- Directions -
Could you return the data that follows exactly, minus the images?

- Material provided -

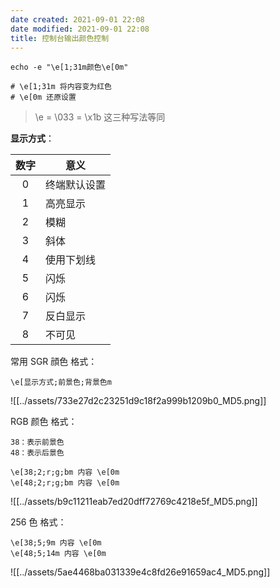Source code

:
 ```yaml
---
date created: 2021-09-01 22:08
date modified: 2021-09-01 22:08
title: 控制台输出颜色控制
---
```

```shell
echo -e "\e[1;31m颜色\e[0m"

# \e[1;31m 将内容变为红色
# \e[0m 还原设置
```

> \e = \033 = \x1b 这三种写法等同

**显示方式**：

| 数字| 意义 |
|:----:|-----|
|  0 | 终端默认设置|
| 1 | 高亮显示 |
| 2 |模糊 |
| 3 | 斜体 |
| 4 | 使用下划线 |
| 5 | 闪烁 |
| 6 | 闪烁 |
| 7 | 反白显示 |
| 8 | 不可见 |

常用 SGR 顔色
格式： 
```shell
\e[显示方式;前景色;背景色m
```

![[../assets/733e27d2c23251d9c18f2a999b1209b0_MD5.png]]

RGB 颜色
格式： 
```shell
38：表示前景色
48：表示后景色

\e[38;2;r;g;bm 内容 \e[0m
\e[48;2;r;g;bm 内容 \e[0m
```

![[../assets/b9c11211eab7ed20dff72769c4218e5f_MD5.png]]

256 色
格式：
```shell
\e[38;5;9m 内容 \e[0m
\e[48;5;14m 内容 \e[0m
```

![[../assets/5ae4468ba031339e4c8fd26e91659ac4_MD5.png]]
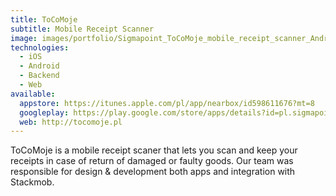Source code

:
 ```yaml
---
title: ToCoMoje
subtitle: Mobile Receipt Scanner
image: images/portfolio/Sigmapoint_ToCoMoje_mobile_receipt_scanner_Android_iOS_app-480.jpg
technologies:
  - iOS
  - Android
  - Backend
  - Web
available:
  appstore: https://itunes.apple.com/pl/app/nearbox/id598611676?mt=8
  googleplay: https://play.google.com/store/apps/details?id=pl.sigmapoint.partybeat
  web: http://tocomoje.pl
---
```


ToCoMoje is a mobile receipt scaner that lets you scan and keep your receipts in
case of return of damaged or faulty goods. Our team was responsible for
design & development both apps and integration with Stackmob.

- Problem solution -
Source code

:
 ```yaml
---
date created: 2021-09-01 22:08
date modified: 2021-09-01 22:08
title: 控制台输出颜色控制
---
```

```shell
echo -e "\e[1;31m颜色\e[0m"

# \e[1;31m 将内容变为红色
# \e[0m 还原设置
```

> \e = \033 = \x1b 这三种写法等同

**显示方式**：

| 数字| 意义 |
|:----:|-----|
|  0 | 终端默认设置|
| 1 | 高亮显示 |
| 2 |模糊 |
| 3 | 斜体 |
| 4 | 使用下划线 |
| 5 | 闪烁 |
| 6 | 闪烁 |
| 7 | 反白显示 |
| 8 | 不可见 |

常用 SGR 顔色
格式： 
```shell
\e[显示方式;前景色;背景色m
```

![[../assets/733e27d2c23251d9c18f2a999b1209b0_MD5.png]]

RGB 颜色
格式： 
```shell
38：表示前景色
48：表示后景色

\e[38;2;r;g;bm 内容 \e[0m
\e[48;2;r;g;bm 内容 \e[0m
```

![[../assets/b9c11211eab7ed20dff72769c4218e5f_MD5.png]]

256 色
格式：
```shell
\e[38;5;9m 内容 \e[0m
\e[48;5;14m 内容 \e[0m
```

![[../assets/5ae4468ba031339e4c8fd26e91659ac4_MD5.png]]
Source code

:
 ```yaml
---
title: ToCoMoje
subtitle: Mobile Receipt Scanner
image: images/portfolio/Sigmapoint_ToCoMoje_mobile_receipt_scanner_Android_iOS_app-480.jpg
technologies:
  - iOS
  - Android
  - Backend
  - Web
available:
  appstore: https://itunes.apple.com/pl/app/nearbox/id598611676?mt=8
  googleplay: https://play.google.com/store/apps/details?id=pl.sigmapoint.partybeat
  web: http://tocomoje.pl
---
```


ToCoMoje is a mobile receipt scaner that lets you scan and keep your receipts in
case of return of damaged or faulty goods. Our team was responsible for
design & development both apps and integration with Stackmob.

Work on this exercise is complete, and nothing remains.